The current research work was carried out to evaluate the potential application of BC as a drug delivery system (an explicative final system was reported in Supplementary Figure S5). The BC layers were prepared starting from the SCOBY culture using UCC and CC conditions. Preliminary incubation studies showed that under UCC conditions, only the innermost layer, the least crosslinked layer, started to incubate the nanocarrier (Supplementary Figure S4), and therefore, to reproduce the best loading conditions, we optimized the BC preparation process, to assure the production of a mature not crosslinked BC nanonetworks. Characterization data showed that CC-BC layers were mature, and IR data corroborate these results, demonstrating the presence of chemical bands related to BC nanofibers that are not crosslinked. The Co-Q10-SNE loading and in vitro release studies revealed that BC matrices can encapsulate the drug already in 15 min; indeed, confocal images and fluorescence kinetic studies highlighted no differences with the BC incubated for 30 min.
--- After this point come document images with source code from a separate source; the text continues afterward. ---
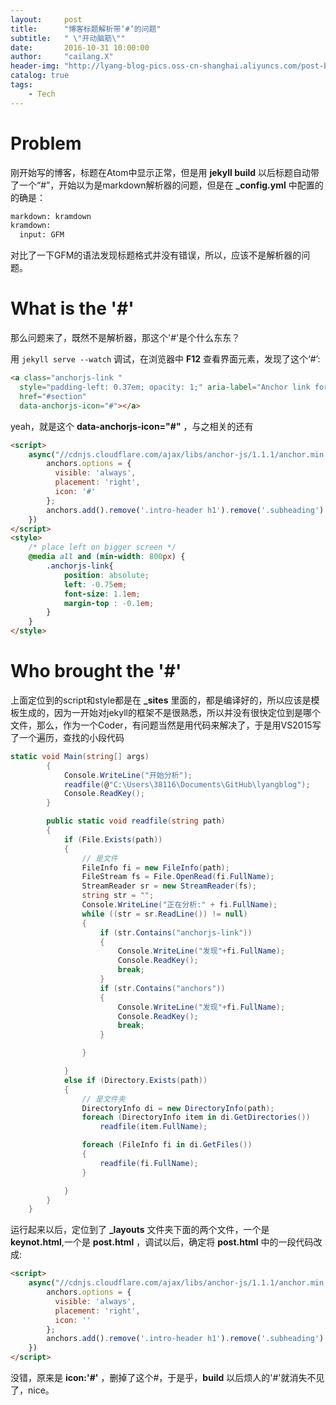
 ```yaml
---
layout:     post
title:      "博客标题解析带‘#’的问题"
subtitle:   " \"开动脑筋\""
date:       2016-10-31 10:00:00
author:     "cailang.X"
header-img: "http://lyang-blog-pics.oss-cn-shanghai.aliyuncs.com/post-bg-2016/2016-11-1-bg.png?x-oss-process=image"
catalog: true
tags:
    - Tech
---
```


# Problem

刚开始写的博客，标题在Atom中显示正常，但是用 **jekyll build** 以后标题自动带了一个“#”，开始以为是markdown解析器的问题，但是在 **_config.yml** 中配置的的确是：

```xml
markdown: kramdown
kramdown:
  input: GFM
```  

对比了一下GFM的语法发现标题格式并没有错误，所以，应该不是解析器的问题。


# What is the '#'

那么问题来了，既然不是解析器，那这个'#'是个什么东东？

用 <code>jekyll serve --watch</code> 调试，在浏览器中 **F12** 查看界面元素，发现了这个‘#’:

```html
<a class="anchorjs-link "
  style="padding-left: 0.37em; opacity: 1;" aria-label="Anchor link for: section"
  href="#section"
  data-anchorjs-icon="#"></a>
```


yeah，就是这个 **data-anchorjs-icon="#"** ，与之相关的还有

```html
<script>
    async("//cdnjs.cloudflare.com/ajax/libs/anchor-js/1.1.1/anchor.min.js",function(){
        anchors.options = {
          visible: 'always',
          placement: 'right',
          icon: '#'
        };
        anchors.add().remove('.intro-header h1').remove('.subheading').remove('.sidebar-container h5');
    })
</script>
<style>
    /* place left on bigger screen */
    @media all and (min-width: 800px) {
        .anchorjs-link{
            position: absolute;
            left: -0.75em;
            font-size: 1.1em;
            margin-top : -0.1em;
        }
    }
</style>
```

# Who brought the '#'

上面定位到的script和style都是在 **_sites** 里面的，都是编译好的，所以应该是模板生成的，因为一开始对jekyll的框架不是很熟悉，所以并没有很快定位到是哪个文件，那么，作为一个Coder，有问题当然是用代码来解决了，于是用VS2015写了一个遍历，查找的小段代码

```csharp
static void Main(string[] args)
        {
            Console.WriteLine("开始分析");
            readfile(@"C:\Users\38116\Documents\GitHub\lyangblog");            
            Console.ReadKey();
        }

        public static void readfile(string path)
        {
            if (File.Exists(path))
            {
                // 是文件
                FileInfo fi = new FileInfo(path);
                FileStream fs = File.OpenRead(fi.FullName);
                StreamReader sr = new StreamReader(fs);
                string str = "";
                Console.WriteLine("正在分析:" + fi.FullName);
                while ((str = sr.ReadLine()) != null)
                {
                    if (str.Contains("anchorjs-link"))
                    {
                        Console.WriteLine("发现"+fi.FullName);
                        Console.ReadKey();
                        break;
                    }
                    if (str.Contains("anchors"))
                    {
                        Console.WriteLine("发现"+fi.FullName);
                        Console.ReadKey();
                        break;
                    }

                }

            }
            else if (Directory.Exists(path))
            {
                // 是文件夹
                DirectoryInfo di = new DirectoryInfo(path);
                foreach (DirectoryInfo item in di.GetDirectories())
                    readfile(item.FullName);

                foreach (FileInfo fi in di.GetFiles())
                {
                    readfile(fi.FullName);
                }

            }
        }
    }
```
运行起来以后，定位到了 **_layouts** 文件夹下面的两个文件，一个是 **keynot.html**,一个是 **post.html** ，调试以后，确定将 **post.html** 中的一段代码改成:

```html
<script>
    async("//cdnjs.cloudflare.com/ajax/libs/anchor-js/1.1.1/anchor.min.js",function(){
        anchors.options = {
          visible: 'always',
          placement: 'right',
          icon: ''
        };
        anchors.add().remove('.intro-header h1').remove('.subheading').remove('.sidebar-container h5');
    })
</script>
```

没错，原来是 **icon:'#'** ，删掉了这个#，于是乎，**build** 以后烦人的'#'就消失不见了，nice。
In detail, the quantification of release kinetics demonstrated that for both samples, the Co-Q10-SNE fluorescence signal increases in intensity during the time reaching the saturation point from 120 to 1.440 min. The obtained results concluded that our BC produced in CC conditions could represent a novel matrix for the delivery of drug-encapsulated nanocarriers. Indeed, thanks to the optimization of BC synthesis, it could guaranty enough hydration to demonstrate for the first time the ability to incubate O/W nanoemulsions, which are ideal nanocarriers for the encapsulation and stabilization of lipophilic and water-labile molecules, such as Co-Q10. Additionally, by playing with the SNE size and with BC synthesis conditions, we may modulate nanocarriers and therefore biomolecule release to the skin. However, further research works are required to explore this potential application. Future analysis will indeed focus on the production of inflamed micro-tissues that will be then healed with the BC-Co-Q10-SNE and appropriately analyzed to evaluate the therapeutic power of the proposed system.